Given records Block Start

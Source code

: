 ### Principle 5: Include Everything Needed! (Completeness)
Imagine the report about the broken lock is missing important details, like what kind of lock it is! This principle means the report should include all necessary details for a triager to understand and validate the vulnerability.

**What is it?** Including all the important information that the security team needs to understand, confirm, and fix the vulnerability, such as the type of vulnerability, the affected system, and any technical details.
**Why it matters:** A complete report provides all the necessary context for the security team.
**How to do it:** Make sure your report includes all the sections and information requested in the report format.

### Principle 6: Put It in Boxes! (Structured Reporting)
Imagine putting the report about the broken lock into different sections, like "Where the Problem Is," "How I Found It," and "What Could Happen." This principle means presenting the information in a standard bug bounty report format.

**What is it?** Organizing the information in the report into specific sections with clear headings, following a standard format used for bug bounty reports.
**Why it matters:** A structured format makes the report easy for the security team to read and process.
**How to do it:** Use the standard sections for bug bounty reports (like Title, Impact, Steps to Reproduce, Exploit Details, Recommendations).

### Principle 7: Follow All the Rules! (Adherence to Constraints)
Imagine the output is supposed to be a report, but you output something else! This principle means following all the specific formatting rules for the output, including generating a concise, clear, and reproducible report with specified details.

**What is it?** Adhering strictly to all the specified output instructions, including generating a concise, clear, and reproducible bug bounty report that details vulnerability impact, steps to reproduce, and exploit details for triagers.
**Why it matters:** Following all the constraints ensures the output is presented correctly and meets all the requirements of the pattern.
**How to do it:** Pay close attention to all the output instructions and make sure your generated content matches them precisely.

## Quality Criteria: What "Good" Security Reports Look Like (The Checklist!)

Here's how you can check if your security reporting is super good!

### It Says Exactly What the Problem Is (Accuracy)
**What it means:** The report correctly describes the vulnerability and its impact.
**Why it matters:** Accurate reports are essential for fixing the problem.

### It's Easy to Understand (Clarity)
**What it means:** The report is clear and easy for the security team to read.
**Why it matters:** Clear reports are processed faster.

Given records Block End

About this exercise:
Every entry above should come back exactly as written.

Exercise output:
Source code

: ### Principle 5: Include Everything Needed! (Completeness)
Imagine the report about the broken lock is missing important details, like what kind of lock it is! This principle means the report should include all necessary details for a triager to understand and validate the vulnerability.

**What is it?** Including all the important information that the security team needs to understand, confirm, and fix the vulnerability, such as the type of vulnerability, the affected system, and any technical details.
**Why it matters:** A complete report provides all the necessary context for the security team.
**How to do it:** Make sure your report includes all the sections and information requested in the report format.

### Principle 6: Put It in Boxes! (Structured Reporting)
Imagine putting the report about the broken lock into different sections, like "Where the Problem Is," "How I Found It," and "What Could Happen." This principle means presenting the information in a standard bug bounty report format.

**What is it?** Organizing the information in the report into specific sections with clear headings, following a standard format used for bug bounty reports.
**Why it matters:** A structured format makes the report easy for the security team to read and process.
**How to do it:** Use the standard sections for bug bounty reports (like Title, Impact, Steps to Reproduce, Exploit Details, Recommendations).

### Principle 7: Follow All the Rules! (Adherence to Constraints)
Imagine the output is supposed to be a report, but you output something else! This principle means following all the specific formatting rules for the output, including generating a concise, clear, and reproducible report with specified details.

**What is it?** Adhering strictly to all the specified output instructions, including generating a concise, clear, and reproducible bug bounty report that details vulnerability impact, steps to reproduce, and exploit details for triagers.
**Why it matters:** Following all the constraints ensures the output is presented correctly and meets all the requirements of the pattern.
**How to do it:** Pay close attention to all the output instructions and make sure your generated content matches them precisely.

## Quality Criteria: What "Good" Security Reports Look Like (The Checklist!)

Here's how you can check if your security reporting is super good!

### It Says Exactly What the Problem Is (Accuracy)
**What it means:** The report correctly describes the vulnerability and its impact.
**Why it matters:** Accurate reports are essential for fixing the problem.

### It's Easy to Understand (Clarity)
**What it means:** The report is clear and easy for the security team to read.
**Why it matters:** Clear reports are processed faster.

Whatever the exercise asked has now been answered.